取材・文:田代智衣里(Vocal Magazine Web)
路上ライブをアンプラグドでやっていた頃は自分の響き勝負
──オーディション合格後のレッスンでは、ヴォイストレーニングもありましたか?
にしな あったんですけど、1講座1時間完結のレッスンが何回かあるような入門編だったので、1時間ぐらい声の出し方の練習をやったぐらいだったと思います。
──ライブ活動を始めたのは、そのレッスンが終了してからでしたか?
にしな そうです。
──ライブをする中で自分で声を聴き返しながら、表現を模索していったのでしょうか。
にしな そうですね。なんでこんなに歌いづらいんだろう?と思っていました。一時期、路上ライブをアンプラグドでやっていた頃は身軽に動ける良さもありながら、自分の響き勝負みたいなところがあって、気持ちの面でも身体を鳴らすという意味でも良い経験になったと思います。
──路上ライブでは立って歌っていましたか?
にしな 立っていましたね。
──路上ライブをする中で、声が届く範囲がだんだんと広がっていく感覚はありましたか?
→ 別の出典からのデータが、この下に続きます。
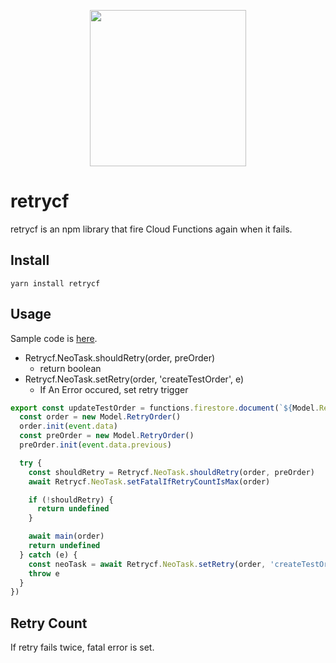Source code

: <p align="center">
    <img src="https://raw.githubusercontent.com/starhoshi/retrycf/master/docs/logo.png" width='250px' />
</p>

# retrycf

retrycf is an npm library that fire Cloud Functions again when it fails.

## Install

```
yarn install retrycf
```

## Usage

Sample code is [here](https://github.com/starhoshi/retrycf/blob/master/sample-cloud-functions/functions/src/index.ts).

* Retrycf.NeoTask.shouldRetry(order, preOrder)
  * return boolean
* Retrycf.NeoTask.setRetry(order, 'createTestOrder', e)
  * If An Error occured, set retry trigger


```ts
export const updateTestOrder = functions.firestore.document(`${Model.RetryOrder.getPath()}/{testOrderID}`).onUpdate(async event => {
  const order = new Model.RetryOrder()
  order.init(event.data)
  const preOrder = new Model.RetryOrder()
  preOrder.init(event.data.previous)

  try {
    const shouldRetry = Retrycf.NeoTask.shouldRetry(order, preOrder)
    await Retrycf.NeoTask.setFatalIfRetryCountIsMax(order)

    if (!shouldRetry) {
      return undefined
    }

    await main(order)
    return undefined
  } catch (e) {
    const neoTask = await Retrycf.NeoTask.setRetry(order, 'createTestOrder', e)
    throw e
  }
})
```

## Retry Count

If retry fails twice, fatal error is set.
にしな 私はなるべく響きが良いところを選んでいたので、アンプラグドだけどちゃんと共鳴しやすかったと思います。だから最初からそれなりに良い響きではあるんですけど、回数を重ねるうちに、より広がる感覚がありました。
──コブクロのお二人も路上ライブをやってきていますよね。
にしな やっぱり、ストリートから出てきた人はすごく強いイメージがあります。気持ちの面でもそうですし、路上で歌って人を集められるってすごいことじゃないですか。そういうリスペクトがありますね。
──路上ライブをやって、精神面も鍛えられたと感じる部分はありますか?
にしな ありますね。知らない子が歌っていても、立ち止まってくれる人のほうが少ないので。それでもめげずにやり続けることだったり、現実を知ったり。その現実を受け入れたうえで好きな気持ちや、頑張ろうって気持ちを持つという意味では、大きく心は鍛えられている気がします。
──今のにしなさんの歌の土台ができたと感じたタイミングはありましたか?
にしな 全然ないですね。逆に、未完成感がずっとあります。
──にしなさんが心動かされてきた歌を歌う人たちが、共通して持っているものはどんなものでしょうか。
にしな 一番は自分の良いところを伸ばしている人ですね。うまいこともすごく大切だと思うんですけど、“うまい”の上にはきっと無数にまだまだ人がいると思うので、その人の歌を歌っているかどうか。声も、歌い方も、曲の捉え方も、その人らしさを大切にしている人に魅力を感じる気がします。
──にしなさん自身が歌い始めてから、どうありたいかを考えることはありましたか?
にしな 歌い始めて、楽曲のリリースを始めるときはすごく考えました。それは曲を書き続けるうえで、“こういう世界感のアーティスト”って決まっているほうが、作家として良い距離感で曲を書き続けられるのかなと。
──それはどんなアーティスト像でしたか?
にしな 程よくわからない部分があって、ちゃんと少女だけど大人な部分が出せる人。着飾りすぎず、ちょっとやさぐれていてもいいかなと思ったりしていました。
──自然と自分を客観視するようになっていったのでしょうか。
にしな そうですね。でも今は逆に、これを仕事にしていきたいんだったら自分が苦しくない形をとるのが一番だなと思っていて。こういうアーティストであるべきだと考えすぎて自分を縛って、苦しくなったことがあったので。今はナチュラルでいようって気持ちです。
──にしなさんはオーディション合格後、周りの意見に流されないように身近な人には活動のことを話さなかったというエピソードもある中で、刺激的な歌詞も印象的です。
にしな 自分のことを書いてるようで、書いてないことも多いんです。刺激って、いい意味で残りやすいじゃないですか。だから自分と重なっていても重なっていなくても、これを書くことが人目を気にしてはばかられるなというよりも、いい意味でやみつきになったらいいなという気持ちのほうが強いです。